Lo ha detto il pontefice nell'omelia della messa a San Pietro che di fatto ha aperto il Concistorio straordinario. La prima sessione di lavori con i cardinali è stata dedicata proprio alla situazione internazionale e ai conflitti attualmente aperti
"La guerra non è mai degna dell'uomo, e non è mai benedetta da Dio, perché il Creatore ci ha dotati di intelligenza e volontà per risolvere i conflitti da esseri umani e non da bestie, magari dotate di armi iper-tecnologiche. L'unità della famiglia umana precede i singoli popoli e Stati. Non si tratta solo di un dato biologico: è un principio etico". Queste le parole di Papa Leone XIV nell'omelia della messa a San Pietro che di fatto ha aperto il Concistorio straordinario. La prima sessione di lavori con i cardinali è stata dedicata proprio alla situazione internazionale e ai conflitti attualmente aperti.
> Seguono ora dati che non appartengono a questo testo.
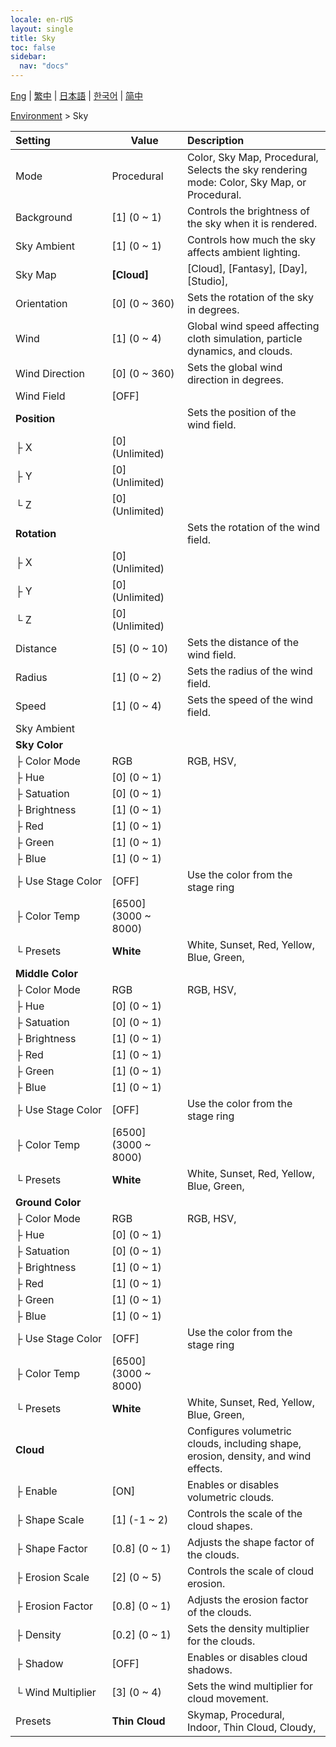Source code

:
 ```yaml
---
locale: en-rUS
layout: single
title: Sky
toc: false
sidebar:
  nav: "docs"
---
```

[Eng](/dancexr/menu/2025.4/scene/sky) | [繁中](/tw/dancexr/menu/2025.4/scene/sky) | [日本語](/jp/dancexr/menu/2025.4/scene/sky) | [한국어](/kr/dancexr/menu/2025.4/scene/sky) | [简中](/zh/dancexr/menu/2025.4/scene/sky)

[Environment](../menu#Environment) > Sky



| Setting | Value | Description |
| :--- | --- | :--- |
|<nobr>Mode</nobr>| Procedural | Color, Sky Map, Procedural, <br/>Selects the sky rendering mode: Color, Sky Map, or Procedural.
|<nobr>Background</nobr>| [1] (0 ~ 1) | Controls the brightness of the sky when it is rendered.
|<nobr>Sky Ambient</nobr>| [1] (0 ~ 1) | Controls how much the sky affects ambient lighting.
|<nobr>Sky Map</nobr>| **[Cloud]** | [Cloud], [Fantasy], [Day], [Studio],  |
|<nobr>Orientation</nobr>| [0] (0 ~ 360) | Sets the rotation of the sky in degrees.
|<nobr>Wind</nobr>| [1] (0 ~ 4) | Global wind speed affecting cloth simulation, particle dynamics, and clouds.
|<nobr>Wind Direction</nobr>| [0] (0 ~ 360) | Sets the global wind direction in degrees.
|<nobr>Wind Field</nobr>| [OFF] | 
|<nobr>**Position**</nobr>| | Sets the position of the wind field.
|<nobr>├&nbsp;X</nobr>| [0] (Unlimited) | 
|<nobr>├&nbsp;Y</nobr>| [0] (Unlimited) | 
|<nobr>└&nbsp;Z</nobr>| [0] (Unlimited) | 
|<nobr>**Rotation**</nobr>| | Sets the rotation of the wind field.
|<nobr>├&nbsp;X</nobr>| [0] (Unlimited) | 
|<nobr>├&nbsp;Y</nobr>| [0] (Unlimited) | 
|<nobr>└&nbsp;Z</nobr>| [0] (Unlimited) | 
|<nobr>Distance</nobr>| [5] (0 ~ 10) | Sets the distance of the wind field.
|<nobr>Radius</nobr>| [1] (0 ~ 2) | Sets the radius of the wind field.
|<nobr>Speed</nobr>| [1] (0 ~ 4) | Sets the speed of the wind field.
|<nobr>Sky Ambient</nobr>|| 
|<nobr>**Sky Color**</nobr>| | 
|<nobr>├&nbsp;Color Mode</nobr>| RGB | RGB, HSV, 
|<nobr>├&nbsp;Hue</nobr>| [0] (0 ~ 1) | 
|<nobr>├&nbsp;Satuation</nobr>| [0] (0 ~ 1) | 
|<nobr>├&nbsp;Brightness</nobr>| [1] (0 ~ 1) | 
|<nobr>├&nbsp;Red</nobr>| [1] (0 ~ 1) | 
|<nobr>├&nbsp;Green</nobr>| [1] (0 ~ 1) | 
|<nobr>├&nbsp;Blue</nobr>| [1] (0 ~ 1) | 
|<nobr>├&nbsp;Use Stage Color</nobr>| [OFF] | Use the color from the stage ring
|<nobr>├&nbsp;Color Temp</nobr>| [6500] (3000 ~ 8000) | 
|<nobr>└&nbsp;Presets</nobr>| **White** | White, Sunset, Red, Yellow, Blue, Green,  |
|<nobr>**Middle Color**</nobr>| | 
|<nobr>├&nbsp;Color Mode</nobr>| RGB | RGB, HSV, 
|<nobr>├&nbsp;Hue</nobr>| [0] (0 ~ 1) | 
|<nobr>├&nbsp;Satuation</nobr>| [0] (0 ~ 1) | 
|<nobr>├&nbsp;Brightness</nobr>| [1] (0 ~ 1) | 
|<nobr>├&nbsp;Red</nobr>| [1] (0 ~ 1) | 
|<nobr>├&nbsp;Green</nobr>| [1] (0 ~ 1) | 
|<nobr>├&nbsp;Blue</nobr>| [1] (0 ~ 1) | 
|<nobr>├&nbsp;Use Stage Color</nobr>| [OFF] | Use the color from the stage ring
|<nobr>├&nbsp;Color Temp</nobr>| [6500] (3000 ~ 8000) | 
|<nobr>└&nbsp;Presets</nobr>| **White** | White, Sunset, Red, Yellow, Blue, Green,  |
|<nobr>**Ground Color**</nobr>| | 
|<nobr>├&nbsp;Color Mode</nobr>| RGB | RGB, HSV, 
|<nobr>├&nbsp;Hue</nobr>| [0] (0 ~ 1) | 
|<nobr>├&nbsp;Satuation</nobr>| [0] (0 ~ 1) | 
|<nobr>├&nbsp;Brightness</nobr>| [1] (0 ~ 1) | 
|<nobr>├&nbsp;Red</nobr>| [1] (0 ~ 1) | 
|<nobr>├&nbsp;Green</nobr>| [1] (0 ~ 1) | 
|<nobr>├&nbsp;Blue</nobr>| [1] (0 ~ 1) | 
|<nobr>├&nbsp;Use Stage Color</nobr>| [OFF] | Use the color from the stage ring
|<nobr>├&nbsp;Color Temp</nobr>| [6500] (3000 ~ 8000) | 
|<nobr>└&nbsp;Presets</nobr>| **White** | White, Sunset, Red, Yellow, Blue, Green,  |
|<nobr>**Cloud**</nobr>| | Configures volumetric clouds, including shape, erosion, density, and wind effects.
|<nobr>├&nbsp;Enable</nobr>| [ON] | Enables or disables volumetric clouds.
|<nobr>├&nbsp;Shape Scale</nobr>| [1] (-1 ~ 2) | Controls the scale of the cloud shapes.
|<nobr>├&nbsp;Shape Factor</nobr>| [0.8] (0 ~ 1) | Adjusts the shape factor of the clouds.
|<nobr>├&nbsp;Erosion Scale</nobr>| [2] (0 ~ 5) | Controls the scale of cloud erosion.
|<nobr>├&nbsp;Erosion Factor</nobr>| [0.8] (0 ~ 1) | Adjusts the erosion factor of the clouds.
|<nobr>├&nbsp;Density</nobr>| [0.2] (0 ~ 1) | Sets the density multiplier for the clouds.
|<nobr>├&nbsp;Shadow</nobr>| [OFF] | Enables or disables cloud shadows.
|<nobr>└&nbsp;Wind Multiplier</nobr>| [3] (0 ~ 4) | Sets the wind multiplier for cloud movement.
|<nobr>Presets</nobr>| **Thin Cloud** | Skymap, Procedural, Indoor, Thin Cloud, Cloudy,  |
La pace come "dovere di giustizia"
"La pace è un dovere di giustizia perché siamo un'unica famiglia umana, una magnifica humanitas che trova in Cristo il proprio Capo e Redentore", ha riferito ancora il Pontefice che, poi, ha citato anche la sua Enciclica sull'intelligenza artificiale e ha sottolineato che occorre "proseguire nel cammino tracciato da San Paolo VI. "Quando egli introdusse l'espressione 'civiltà dell'amore', il mondo era segnato dalla Guerra fredda, dalla corsa agli armamenti e da forti squilibri economici. In quel contesto, la Chiesa indicava una via alternativa all'opposizione ideologica tra sistemi, immaginando un ordine sociale in cui giustizia e carità si intrecciano". Per il Papa "è così, infatti, che la testimonianza cristiana diventa profezia di un mondo nuovo, evangelizzazione e servizio, progetto culturale e sociale che promuove integralmente lo sviluppo umano. Mentre annuncia il Vangelo, tra gioie e persecuzioni, la Chiesa non è mai di parte: è per tutti, e a ciascuno rivolge l'identica parola di conversione e di salvezza".